Quiero volver a los días aquellos donde mi mayor falta grave era apretar nerviosamente un papel donde había copiado la materia de mi primer examen en la escuela: A, E, I, O, U.
Me gustaría volver a aquellos días cuando no necesitaba de maquillaje para ocultar sentimientos destrozados, esos días donde era bella, pequeña, delicada, cuando se apoderaba de mí la infantil belleza del que desconoce todo mientras no se percata que tiene todo un mundo a sus pies.
Quiero volver al tiempo donde pensaba que mi madre había nacido siéndolo, que mi abuela nunca fue niña y que la noche y el día eran tiempos igual de perfectos para jugar libremente.
Quiero volver a reírme viendo los cartoons de la mañana, comer tortillas con mantequilla y mancharme la gabacha, soplar con saliva y lágrimas los raspones de mis rodillas tierrosas.
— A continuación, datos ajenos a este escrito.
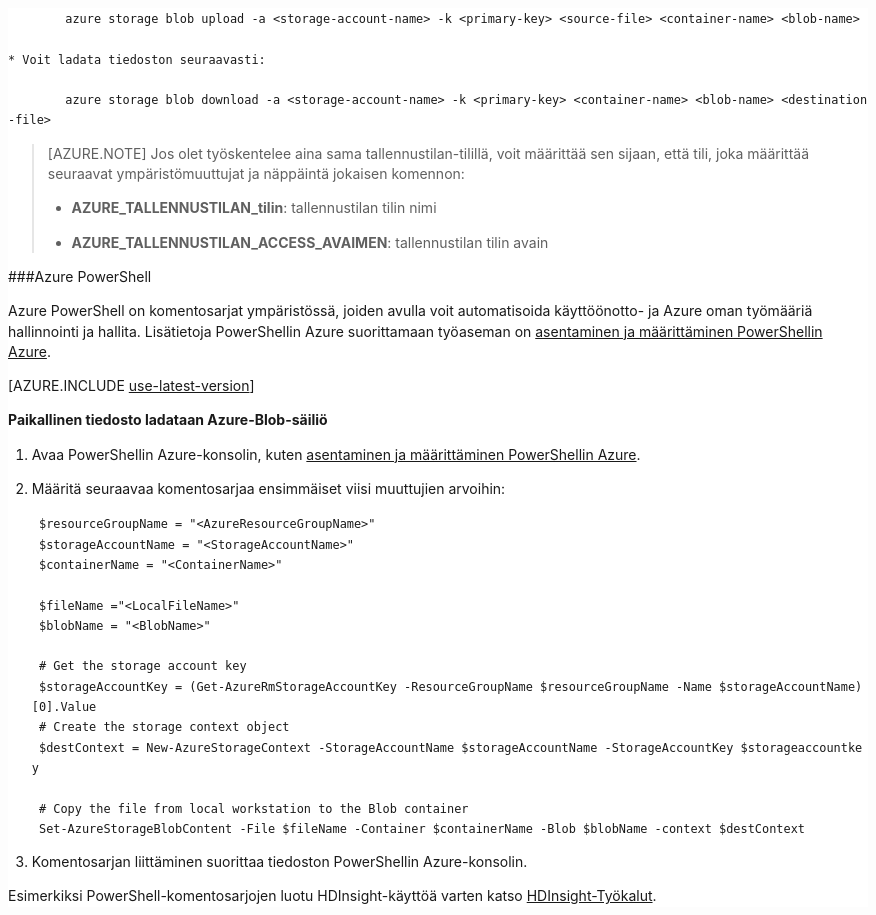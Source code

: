             azure storage blob upload -a <storage-account-name> -k <primary-key> <source-file> <container-name> <blob-name>

    * Voit ladata tiedoston seuraavasti:

            azure storage blob download -a <storage-account-name> -k <primary-key> <container-name> <blob-name> <destination-file>

> [AZURE.NOTE] Jos olet työskentelee aina sama tallennustilan-tilillä, voit määrittää sen sijaan, että tili, joka määrittää seuraavat ympäristömuuttujat ja näppäintä jokaisen komennon:
>
> * **AZURE\_TALLENNUSTILAN\_tilin**: tallennustilan tilin nimi
>
> * **AZURE\_TALLENNUSTILAN\_ACCESS\_AVAIMEN**: tallennustilan tilin avain

###<a id="powershell"></a>Azure PowerShell

Azure PowerShell on komentosarjat ympäristössä, joiden avulla voit automatisoida käyttöönotto- ja Azure oman työmääriä hallinnointi ja hallita. Lisätietoja PowerShellin Azure suorittamaan työaseman on [asentaminen ja määrittäminen PowerShellin Azure](../powershell-install-configure.md).

[AZURE.INCLUDE [use-latest-version](../../includes/hdinsight-use-latest-powershell.md)]

**Paikallinen tiedosto ladataan Azure-Blob-säiliö**

1. Avaa PowerShellin Azure-konsolin, kuten [asentaminen ja määrittäminen PowerShellin Azure](../powershell-install-configure.md).
2. Määritä seuraavaa komentosarjaa ensimmäiset viisi muuttujien arvoihin:

        $resourceGroupName = "<AzureResourceGroupName>"
        $storageAccountName = "<StorageAccountName>"
        $containerName = "<ContainerName>"

        $fileName ="<LocalFileName>"
        $blobName = "<BlobName>"

        # Get the storage account key
        $storageAccountKey = (Get-AzureRmStorageAccountKey -ResourceGroupName $resourceGroupName -Name $storageAccountName)[0].Value
        # Create the storage context object
        $destContext = New-AzureStorageContext -StorageAccountName $storageAccountName -StorageAccountKey $storageaccountkey

        # Copy the file from local workstation to the Blob container
        Set-AzureStorageBlobContent -File $fileName -Container $containerName -Blob $blobName -context $destContext

3. Komentosarjan liittäminen suorittaa tiedoston PowerShellin Azure-konsolin.

Esimerkiksi PowerShell-komentosarjojen luotu HDInsight-käyttöä varten katso [HDInsight-Työkalut](https://github.com/blackmist/hdinsight-tools).


[azure-management-portal]: https://porta.azure.com
[azure-powershell]: http://msdn.microsoft.com/library/windowsazure/jj152841.aspx
[azure-storage-client-library]: /develop/net/how-to-guides/blob-storage/
[azure-create-storage-account]: ../storage/storage-create-storage-account.md
[azure-azcopy-download]: ../storage/storage-use-azcopy.md
[azure-azcopy]: ../storage/storage-use-azcopy.md
[hdinsight-use-sqoop]: hdinsight-use-sqoop.md
[hdinsight-storage]: hdinsight-hadoop-use-blob-storage.md
[hdinsight-submit-jobs]: hdinsight-submit-hadoop-jobs-programmatically.md
[hdinsight-get-started]: hdinsight-hadoop-linux-tutorial-get-started.md
[hdinsight-use-hive]: hdinsight-use-hive.md
[hdinsight-use-pig]: hdinsight-use-pig.md
[hdinsight-provision]: hdinsight-provision-clusters.md
[sqldatabase-create-configure]: ../sql-database-create-configure.md
[apache-sqoop-guide]: http://sqoop.apache.org/docs/1.4.4/SqoopUserGuide.html
[Powershell-install-configure]: ../powershell-install-configure.md
[azurecli]: ../xplat-cli-install.md
[image-azure-storage-explorer]: ./media/hdinsight-upload-data/HDI.AzureStorageExplorer.png
[image-ase-addaccount]: ./media/hdinsight-upload-data/HDI.ASEAddAccount.png
[image-ase-blob]: ./media/hdinsight-upload-data/HDI.ASEBlob.png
Daría un día entero de mi vida por volver a subirme a los árboles y comer lo que encuentre, poder orinar rápidamente frente a mi casa porque si voy al baño me sacan del juego, ir al bar de la esquina, entrar como si nada, tomar un refresco y pedir que se lo cobren a mi progenitor.
Quiero volver al tiempo donde lo material no era importante, donde no me temblaba el pulso para rayar mis muñecas, pintar en las paredes o compartir mis juguetes.
Añoro cuando todo me parecía enorme: el espacio debajo de la mesa, el escondite debajo de la cama, el espacio debajo de la guantera del carro, la piscina donde me llevaban de paseo, todo era monumentalmente extenso.
Añoro la emoción pura de mis emociones infantiles: la risa desmedida, la alegría descontrolada y torpe, el llanto desgarrador y profundo, el miedo tenaz y punzante, la vergüenza acalorada, el egoísmo imponente y retador, la ternura antojadiza.
Pero tal vez lo que más añoro es la capacidad de reconocerme siempre, ante un espejo, ante una situación, ante la vida, nunca cuestionarme en que me he convertido, en qué momento dejé de ser yo para ser alguien más, estar convencida siempre y en todo lugar que yo soy la que vibra en este cuerpo.